Whitelee Wind Farm is operated by ScottishPower Renewables and is the largest on-shore wind farm in the United Kingdom with a total capacity of 539 megawatts (MW).

The production of renewable energy in Scotland is a topic that has come to the fore in technical, economic, and political terms during the opening years of the 21st century. The natural resource base for renewable energy is high by European, and even global standards, with the most important potential sources being wind, wave, and tide. Renewables produced the equivalent of 97.4% of Scotland's electricity consumption in 2020, mostly from the country's wind power.

In 2015, Scotland generated 59% of its electricity consumption through renewable sources, exceeding the country's goal of 50% renewable electricity by that year. At the start of 2020, Scotland had 11.8 gigawatts (GW) of installed renewable electricity capacity, which produced approximately 25% of total UK renewable generation (119,000 GWh). In 2018, Scotland exported over 28 per cent of generation and in 2019 renewable electricity generation made up 90% of gross electricity consumption. In decreasing order of capacity, Scotland's renewable generation comes from onshore wind, hydropower, offshore wind, solar PV and biomass.

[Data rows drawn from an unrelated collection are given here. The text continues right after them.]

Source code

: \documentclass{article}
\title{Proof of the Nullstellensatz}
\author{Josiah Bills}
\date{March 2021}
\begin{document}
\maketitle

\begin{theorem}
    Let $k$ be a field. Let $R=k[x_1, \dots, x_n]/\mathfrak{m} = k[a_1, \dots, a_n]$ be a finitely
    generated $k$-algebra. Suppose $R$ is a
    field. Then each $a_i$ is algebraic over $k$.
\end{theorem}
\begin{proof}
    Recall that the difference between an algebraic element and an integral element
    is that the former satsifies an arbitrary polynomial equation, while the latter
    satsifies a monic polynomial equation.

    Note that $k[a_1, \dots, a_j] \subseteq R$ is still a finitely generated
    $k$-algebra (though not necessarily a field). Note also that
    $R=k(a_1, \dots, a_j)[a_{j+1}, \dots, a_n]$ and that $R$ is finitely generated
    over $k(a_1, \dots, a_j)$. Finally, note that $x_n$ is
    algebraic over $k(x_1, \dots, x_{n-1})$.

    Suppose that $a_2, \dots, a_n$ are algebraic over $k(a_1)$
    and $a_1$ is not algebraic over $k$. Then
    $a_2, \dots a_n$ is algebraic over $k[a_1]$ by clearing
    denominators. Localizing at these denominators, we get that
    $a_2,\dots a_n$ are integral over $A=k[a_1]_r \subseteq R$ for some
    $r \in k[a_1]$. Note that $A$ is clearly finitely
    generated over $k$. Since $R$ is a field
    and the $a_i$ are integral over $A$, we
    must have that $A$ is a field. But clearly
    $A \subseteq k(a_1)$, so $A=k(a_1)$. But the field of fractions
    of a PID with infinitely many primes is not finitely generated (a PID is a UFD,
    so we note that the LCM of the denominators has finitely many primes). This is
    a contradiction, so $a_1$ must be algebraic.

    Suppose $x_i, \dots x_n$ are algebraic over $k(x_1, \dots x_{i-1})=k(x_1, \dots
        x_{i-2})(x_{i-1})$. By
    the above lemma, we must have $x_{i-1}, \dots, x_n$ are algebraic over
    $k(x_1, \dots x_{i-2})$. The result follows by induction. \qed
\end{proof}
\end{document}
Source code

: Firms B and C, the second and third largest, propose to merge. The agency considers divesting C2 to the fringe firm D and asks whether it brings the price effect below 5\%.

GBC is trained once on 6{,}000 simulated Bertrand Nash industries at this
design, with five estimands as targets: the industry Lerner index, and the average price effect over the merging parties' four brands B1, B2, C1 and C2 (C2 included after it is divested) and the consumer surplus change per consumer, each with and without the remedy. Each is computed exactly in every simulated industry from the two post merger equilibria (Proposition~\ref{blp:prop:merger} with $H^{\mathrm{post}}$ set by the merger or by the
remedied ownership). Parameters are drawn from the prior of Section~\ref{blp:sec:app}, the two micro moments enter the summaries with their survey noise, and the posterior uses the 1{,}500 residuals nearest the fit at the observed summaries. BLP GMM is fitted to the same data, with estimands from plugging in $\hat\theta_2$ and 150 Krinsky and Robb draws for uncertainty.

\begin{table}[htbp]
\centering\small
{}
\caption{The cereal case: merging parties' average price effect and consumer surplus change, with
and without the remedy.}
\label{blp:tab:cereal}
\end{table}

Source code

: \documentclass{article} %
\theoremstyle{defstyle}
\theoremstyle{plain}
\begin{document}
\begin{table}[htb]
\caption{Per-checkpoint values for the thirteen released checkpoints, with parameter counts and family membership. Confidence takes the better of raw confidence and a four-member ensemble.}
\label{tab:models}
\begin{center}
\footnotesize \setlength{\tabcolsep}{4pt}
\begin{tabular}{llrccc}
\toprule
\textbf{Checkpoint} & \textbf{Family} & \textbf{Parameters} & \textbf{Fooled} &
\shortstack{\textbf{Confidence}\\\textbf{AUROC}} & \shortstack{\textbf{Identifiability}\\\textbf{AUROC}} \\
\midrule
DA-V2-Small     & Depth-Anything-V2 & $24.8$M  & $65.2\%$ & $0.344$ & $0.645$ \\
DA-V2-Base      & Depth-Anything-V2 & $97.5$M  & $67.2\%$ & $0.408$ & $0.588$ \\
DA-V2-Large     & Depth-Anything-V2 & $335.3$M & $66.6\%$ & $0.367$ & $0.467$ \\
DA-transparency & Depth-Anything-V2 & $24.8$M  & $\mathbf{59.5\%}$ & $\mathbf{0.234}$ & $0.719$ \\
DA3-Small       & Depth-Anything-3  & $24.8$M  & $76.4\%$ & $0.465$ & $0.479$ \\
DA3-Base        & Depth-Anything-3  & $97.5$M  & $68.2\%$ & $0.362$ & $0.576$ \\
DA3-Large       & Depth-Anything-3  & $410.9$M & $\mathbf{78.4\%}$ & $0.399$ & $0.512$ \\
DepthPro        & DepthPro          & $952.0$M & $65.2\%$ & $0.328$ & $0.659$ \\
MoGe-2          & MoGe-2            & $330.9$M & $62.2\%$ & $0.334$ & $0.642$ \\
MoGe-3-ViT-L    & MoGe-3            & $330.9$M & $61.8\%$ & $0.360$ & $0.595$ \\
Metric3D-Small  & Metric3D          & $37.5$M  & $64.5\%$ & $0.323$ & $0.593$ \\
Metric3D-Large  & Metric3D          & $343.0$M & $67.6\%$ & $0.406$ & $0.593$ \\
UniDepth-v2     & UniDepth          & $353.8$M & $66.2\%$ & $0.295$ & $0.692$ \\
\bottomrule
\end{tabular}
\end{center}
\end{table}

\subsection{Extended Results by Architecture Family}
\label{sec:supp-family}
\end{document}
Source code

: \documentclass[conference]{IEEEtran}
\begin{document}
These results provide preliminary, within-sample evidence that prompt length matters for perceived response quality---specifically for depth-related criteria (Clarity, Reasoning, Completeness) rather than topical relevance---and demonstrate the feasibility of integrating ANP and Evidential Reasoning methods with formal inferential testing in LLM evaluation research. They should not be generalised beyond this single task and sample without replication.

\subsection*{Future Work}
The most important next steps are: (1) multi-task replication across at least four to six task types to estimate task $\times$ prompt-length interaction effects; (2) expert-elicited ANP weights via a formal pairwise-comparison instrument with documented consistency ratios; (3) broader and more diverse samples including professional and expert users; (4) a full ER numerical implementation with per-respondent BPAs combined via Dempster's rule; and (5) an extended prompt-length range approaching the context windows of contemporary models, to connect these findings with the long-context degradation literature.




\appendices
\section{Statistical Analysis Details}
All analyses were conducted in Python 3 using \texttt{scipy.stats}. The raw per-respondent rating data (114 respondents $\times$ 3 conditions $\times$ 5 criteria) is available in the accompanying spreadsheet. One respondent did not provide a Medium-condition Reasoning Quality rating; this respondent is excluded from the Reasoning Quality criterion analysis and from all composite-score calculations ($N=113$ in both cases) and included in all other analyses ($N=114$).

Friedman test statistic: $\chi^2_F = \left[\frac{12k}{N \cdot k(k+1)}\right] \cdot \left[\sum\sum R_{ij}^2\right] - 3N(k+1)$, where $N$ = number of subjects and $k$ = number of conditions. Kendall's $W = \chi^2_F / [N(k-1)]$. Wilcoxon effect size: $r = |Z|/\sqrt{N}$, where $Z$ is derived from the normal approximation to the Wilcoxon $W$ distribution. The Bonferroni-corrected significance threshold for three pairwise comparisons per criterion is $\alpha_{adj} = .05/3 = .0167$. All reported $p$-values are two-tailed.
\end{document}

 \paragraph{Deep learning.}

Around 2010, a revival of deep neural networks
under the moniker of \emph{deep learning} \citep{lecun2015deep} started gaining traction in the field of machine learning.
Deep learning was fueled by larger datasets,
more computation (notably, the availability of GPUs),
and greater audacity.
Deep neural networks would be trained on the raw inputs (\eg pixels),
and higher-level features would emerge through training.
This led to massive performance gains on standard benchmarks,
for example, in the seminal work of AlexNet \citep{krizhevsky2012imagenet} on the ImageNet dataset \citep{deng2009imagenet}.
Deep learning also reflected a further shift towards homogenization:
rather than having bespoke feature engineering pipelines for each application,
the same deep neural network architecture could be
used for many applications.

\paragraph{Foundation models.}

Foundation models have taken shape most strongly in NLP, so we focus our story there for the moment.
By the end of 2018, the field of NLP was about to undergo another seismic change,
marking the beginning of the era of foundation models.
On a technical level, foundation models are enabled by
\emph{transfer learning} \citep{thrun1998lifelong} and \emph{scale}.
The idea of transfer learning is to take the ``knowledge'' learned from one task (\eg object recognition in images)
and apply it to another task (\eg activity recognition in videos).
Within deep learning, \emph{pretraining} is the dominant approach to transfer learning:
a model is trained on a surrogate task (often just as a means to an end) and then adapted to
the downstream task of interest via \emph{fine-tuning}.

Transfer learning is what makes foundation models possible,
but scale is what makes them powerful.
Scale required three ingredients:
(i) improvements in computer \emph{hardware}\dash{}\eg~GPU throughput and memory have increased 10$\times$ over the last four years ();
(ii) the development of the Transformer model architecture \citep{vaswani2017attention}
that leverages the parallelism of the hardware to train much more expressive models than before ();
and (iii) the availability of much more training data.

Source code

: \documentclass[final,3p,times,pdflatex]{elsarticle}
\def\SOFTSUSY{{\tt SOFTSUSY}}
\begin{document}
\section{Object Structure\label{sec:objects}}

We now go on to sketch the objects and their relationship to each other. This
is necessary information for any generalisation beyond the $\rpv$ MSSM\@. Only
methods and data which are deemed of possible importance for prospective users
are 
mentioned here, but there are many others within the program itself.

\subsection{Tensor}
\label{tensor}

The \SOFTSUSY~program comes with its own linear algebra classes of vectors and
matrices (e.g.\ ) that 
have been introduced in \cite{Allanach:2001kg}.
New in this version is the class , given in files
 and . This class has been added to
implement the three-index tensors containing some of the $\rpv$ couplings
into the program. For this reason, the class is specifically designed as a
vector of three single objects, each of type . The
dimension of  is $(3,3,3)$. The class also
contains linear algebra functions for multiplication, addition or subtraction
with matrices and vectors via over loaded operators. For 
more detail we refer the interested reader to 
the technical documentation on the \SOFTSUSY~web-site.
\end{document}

Continuing improvements in engineering and economics are enabling more of the renewable resources to be used. Fears regarding peak oil and climate change have driven the subject high up the political agenda. The Scottish Government's energy plans now call for 100% of electricity consumption to be generated through renewable sources and that half of total energy consumption (including heat and transportation) will be met from renewables by 2030. Although the finances of some projects remain speculative or dependent on market incentives there has been a significant and in all likelihood long-term change, in the underpinning economics. (Full article...)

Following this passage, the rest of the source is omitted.